Kontroversi Penegakan Hukum di Indonesia




Hukum, saat ini menjadi sebuah fenomena besar dalam lingkup nasional Indonesia. Dari seluruh pelosok dapat kita saksikan antusiasme masyarakat membicarakan hal ini. Tidak siang ataupun malam, semuanya sedang asyik menengadahkan pemikiran mengenai hal pelik yang sedang terjadi di Nusantara ini. Tak dapat dipungkiri, kenyataannya saat ini begitu banyak persoalan yang membuat beribu pertanyaan di tiap sudut otak rakyat Indonesia. Belum ada taraf penyelesaian yang mampu menyentuhnya secara keseluruhan, namun tidak sedikit pula solusi yang telah muncul selama bergulirnya beberapa kasus belakangan ini.

Masih begitu jelas dalam ingatan kita, kasus Bank Century yang hingga saat ini solusinya semakin berlarut-larut hingga gaungan suara-suara wakil rakyat seakan telah parau meneriakkan simpatinya terhadap kasus ini. Beberapa waktu lalu, “SD” pun menjadi populer akibat perkataannya yang menjadi kontroversi dan mengakibatkan adanya gesekan perdebatan antara pihak Kepolisian dan Komisi Pemberantasan Korupsi. Dari sini kemudian dapat dilihat bahwa hukum yang telah diupayakan sedemikian rupa agar terlihat sempurna dan mampu mengakomodir segala urusan dalam Negara beserta rakyatnya, malah membuat ricuh para penegak hukum itu sendiri. Lalu kepada siapa masyarakat harus mengadukan keluhannya, sedangkan yang akan mengayomi saja belum jelas moral dan perilakunya.
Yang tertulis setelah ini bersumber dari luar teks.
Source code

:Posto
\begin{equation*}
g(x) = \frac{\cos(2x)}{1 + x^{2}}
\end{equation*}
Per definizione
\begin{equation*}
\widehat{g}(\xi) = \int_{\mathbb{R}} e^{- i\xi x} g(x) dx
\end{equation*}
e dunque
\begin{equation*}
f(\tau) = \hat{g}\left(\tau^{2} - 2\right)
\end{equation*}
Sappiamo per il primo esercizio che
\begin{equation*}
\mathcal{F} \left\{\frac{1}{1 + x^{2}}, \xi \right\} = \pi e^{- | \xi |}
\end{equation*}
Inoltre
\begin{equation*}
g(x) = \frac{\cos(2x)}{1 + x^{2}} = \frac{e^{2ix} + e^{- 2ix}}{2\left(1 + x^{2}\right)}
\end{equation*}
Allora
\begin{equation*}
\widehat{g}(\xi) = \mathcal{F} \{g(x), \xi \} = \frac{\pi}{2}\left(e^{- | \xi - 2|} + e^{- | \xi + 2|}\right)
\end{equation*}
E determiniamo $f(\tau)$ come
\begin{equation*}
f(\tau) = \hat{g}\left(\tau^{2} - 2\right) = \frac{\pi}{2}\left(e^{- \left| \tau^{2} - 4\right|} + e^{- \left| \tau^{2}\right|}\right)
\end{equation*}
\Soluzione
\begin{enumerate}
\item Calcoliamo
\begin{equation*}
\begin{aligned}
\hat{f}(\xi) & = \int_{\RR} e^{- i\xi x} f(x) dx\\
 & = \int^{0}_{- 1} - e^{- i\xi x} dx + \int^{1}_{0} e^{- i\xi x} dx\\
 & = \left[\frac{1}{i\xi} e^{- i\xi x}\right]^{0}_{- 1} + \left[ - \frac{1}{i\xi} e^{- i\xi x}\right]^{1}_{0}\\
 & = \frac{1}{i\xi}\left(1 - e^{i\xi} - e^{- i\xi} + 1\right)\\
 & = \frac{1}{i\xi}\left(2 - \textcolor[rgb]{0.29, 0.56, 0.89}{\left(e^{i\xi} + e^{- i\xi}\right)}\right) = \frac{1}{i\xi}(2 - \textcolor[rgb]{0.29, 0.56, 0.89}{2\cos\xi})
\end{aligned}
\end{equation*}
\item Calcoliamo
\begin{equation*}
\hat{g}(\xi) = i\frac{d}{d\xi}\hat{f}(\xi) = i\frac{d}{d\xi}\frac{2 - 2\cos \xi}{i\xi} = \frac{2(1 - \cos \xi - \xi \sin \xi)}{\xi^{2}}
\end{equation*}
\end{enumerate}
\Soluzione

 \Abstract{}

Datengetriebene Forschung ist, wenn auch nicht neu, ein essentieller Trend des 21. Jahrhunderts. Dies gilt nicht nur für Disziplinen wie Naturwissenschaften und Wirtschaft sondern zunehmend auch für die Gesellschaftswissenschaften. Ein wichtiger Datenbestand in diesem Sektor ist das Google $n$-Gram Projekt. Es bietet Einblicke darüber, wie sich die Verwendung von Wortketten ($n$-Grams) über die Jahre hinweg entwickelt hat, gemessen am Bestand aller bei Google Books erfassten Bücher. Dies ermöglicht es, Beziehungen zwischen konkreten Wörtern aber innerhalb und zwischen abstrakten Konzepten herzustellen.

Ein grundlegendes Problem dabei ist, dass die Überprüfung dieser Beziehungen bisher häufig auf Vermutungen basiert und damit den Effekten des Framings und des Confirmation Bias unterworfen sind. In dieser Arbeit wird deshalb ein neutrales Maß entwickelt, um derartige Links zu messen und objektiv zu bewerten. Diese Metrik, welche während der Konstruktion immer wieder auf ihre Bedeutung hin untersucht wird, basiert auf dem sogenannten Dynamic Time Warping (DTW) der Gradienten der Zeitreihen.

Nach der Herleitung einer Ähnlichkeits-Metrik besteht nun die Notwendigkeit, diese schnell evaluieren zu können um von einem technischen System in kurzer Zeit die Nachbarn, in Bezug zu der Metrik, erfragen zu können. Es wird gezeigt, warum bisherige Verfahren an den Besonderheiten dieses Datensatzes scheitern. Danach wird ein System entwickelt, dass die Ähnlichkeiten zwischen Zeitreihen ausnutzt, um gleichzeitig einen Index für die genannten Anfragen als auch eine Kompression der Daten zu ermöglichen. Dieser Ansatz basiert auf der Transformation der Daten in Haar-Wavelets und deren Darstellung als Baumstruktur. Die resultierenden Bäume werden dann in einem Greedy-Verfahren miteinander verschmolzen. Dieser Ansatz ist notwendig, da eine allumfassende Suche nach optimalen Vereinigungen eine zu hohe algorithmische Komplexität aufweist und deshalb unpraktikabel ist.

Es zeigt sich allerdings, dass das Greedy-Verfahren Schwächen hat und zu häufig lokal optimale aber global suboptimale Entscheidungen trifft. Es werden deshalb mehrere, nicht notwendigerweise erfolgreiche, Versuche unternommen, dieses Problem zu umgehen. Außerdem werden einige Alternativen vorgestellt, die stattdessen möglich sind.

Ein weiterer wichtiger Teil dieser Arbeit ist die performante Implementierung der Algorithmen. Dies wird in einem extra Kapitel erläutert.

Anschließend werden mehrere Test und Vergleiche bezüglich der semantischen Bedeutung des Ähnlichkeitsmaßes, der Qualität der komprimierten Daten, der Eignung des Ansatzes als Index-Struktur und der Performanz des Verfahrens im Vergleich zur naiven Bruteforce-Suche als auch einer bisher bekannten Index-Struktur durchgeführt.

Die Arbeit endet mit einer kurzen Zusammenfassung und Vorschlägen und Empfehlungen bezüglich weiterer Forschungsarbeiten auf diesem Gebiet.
Terlalu banyak dinding kekuasaan yang terkotori oleh puing kemunafikan. Begitu kira-kira yang terkuak saat ini. Bentuk penegak hukum yang tidak sesuai dengan jernihnya kode etik yang senantiasa digemakan kepada mereka yang begitu bangga akan atribut-atribut di lengan dan bahunya. Ironis memang, tapi kata tidak lagi berguna ketika panah keganasan dimunculkan untuk melindungi kekuasaan yang lebih mencerminkan pengungkungan terhadap kantung-kantung kecil yang menderita di bumi pertiwi ini. Akankah semuanya berlarut dalam keniscayaan dan tidak dapat lagi tersentuh oleh tiang penegakan yang sesungguhnya? Semakin menimbulkan pembantaian kalimat yang seakan tidak pernah berujung.

Moral dan Keadilan tidak lagi sejalan. Sisinya kini menopang pada dua arah yang berlawanan. Bahkan yang lebih parah, justru menciptakan kelimpungan yang semakin sulit ditemukan ahli penawarnya. Simbol kebenaran justru dianggap menjadi busur penghalang bagi tegaknya suatu kepentingan. Dalam jiwa yang semakin luntur rasa dan pikirnya, hanya ditemukan nafsu bukan lagi kemuliaan ataupun keluhuran.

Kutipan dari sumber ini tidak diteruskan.